# Required work:
Transcribe all of the records word for word, but omit the pictures.

# The input:
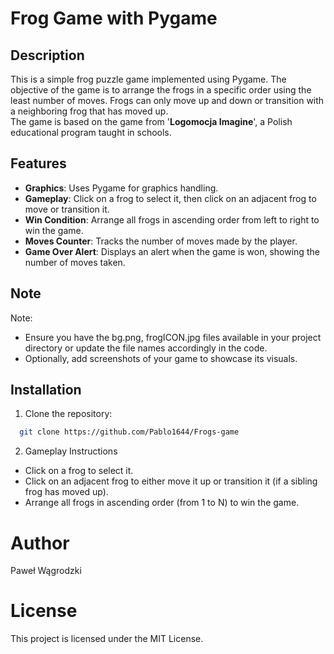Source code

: # Frog Game with Pygame

## Description

This is a simple frog puzzle game implemented using Pygame. The objective of the game is to arrange the frogs in a specific order using the least number of moves. Frogs can only move up and down or transition with a neighboring frog that has moved up.</br>
The game is based on the game from '<b>Logomocja Imagine</b>', a Polish educational program taught in schools.

## Features

- **Graphics**: Uses Pygame for graphics handling.
- **Gameplay**: Click on a frog to select it, then click on an adjacent frog to move or transition it.
- **Win Condition**: Arrange all frogs in ascending order from left to right to win the game.
- **Moves Counter**: Tracks the number of moves made by the player.
- **Game Over Alert**: Displays an alert when the game is won, showing the number of moves taken.
## Note 
Note:
- Ensure you have the bg.png, frogICON.jpg files available in your project directory or update the file names accordingly in the code.
- Optionally, add screenshots of your game to showcase its visuals.
## Installation

1. Clone the repository:

 ```bash
   git clone https://github.com/Pablo1644/Frogs-game
```
2. Gameplay Instructions
- Click on a frog to select it.
- Click on an adjacent frog to either move it up or transition it (if a sibling frog has moved up).
- Arrange all frogs in ascending order (from 1 to N) to win the game.

# Author
Paweł Wągrodzki
# License
This project is licensed under the MIT License.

# Reply:
Source code

: # Frog Game with Pygame

## Description

This is a simple frog puzzle game implemented using Pygame. The objective of the game is to arrange the frogs in a specific order using the least number of moves. Frogs can only move up and down or transition with a neighboring frog that has moved up.</br>
The game is based on the game from '<b>Logomocja Imagine</b>', a Polish educational program taught in schools.

## Features

- **Graphics**: Uses Pygame for graphics handling.
- **Gameplay**: Click on a frog to select it, then click on an adjacent frog to move or transition it.
- **Win Condition**: Arrange all frogs in ascending order from left to right to win the game.
- **Moves Counter**: Tracks the number of moves made by the player.
- **Game Over Alert**: Displays an alert when the game is won, showing the number of moves taken.
## Note 
Note:
- Ensure you have the bg.png, frogICON.jpg files available in your project directory or update the file names accordingly in the code.
- Optionally, add screenshots of your game to showcase its visuals.
## Installation

1. Clone the repository:

 ```bash
   git clone https://github.com/Pablo1644/Frogs-game
```
2. Gameplay Instructions
- Click on a frog to select it.
- Click on an adjacent frog to either move it up or transition it (if a sibling frog has moved up).
- Arrange all frogs in ascending order (from 1 to N) to win the game.

# Author
Paweł Wągrodzki
# License
This project is licensed under the MIT License.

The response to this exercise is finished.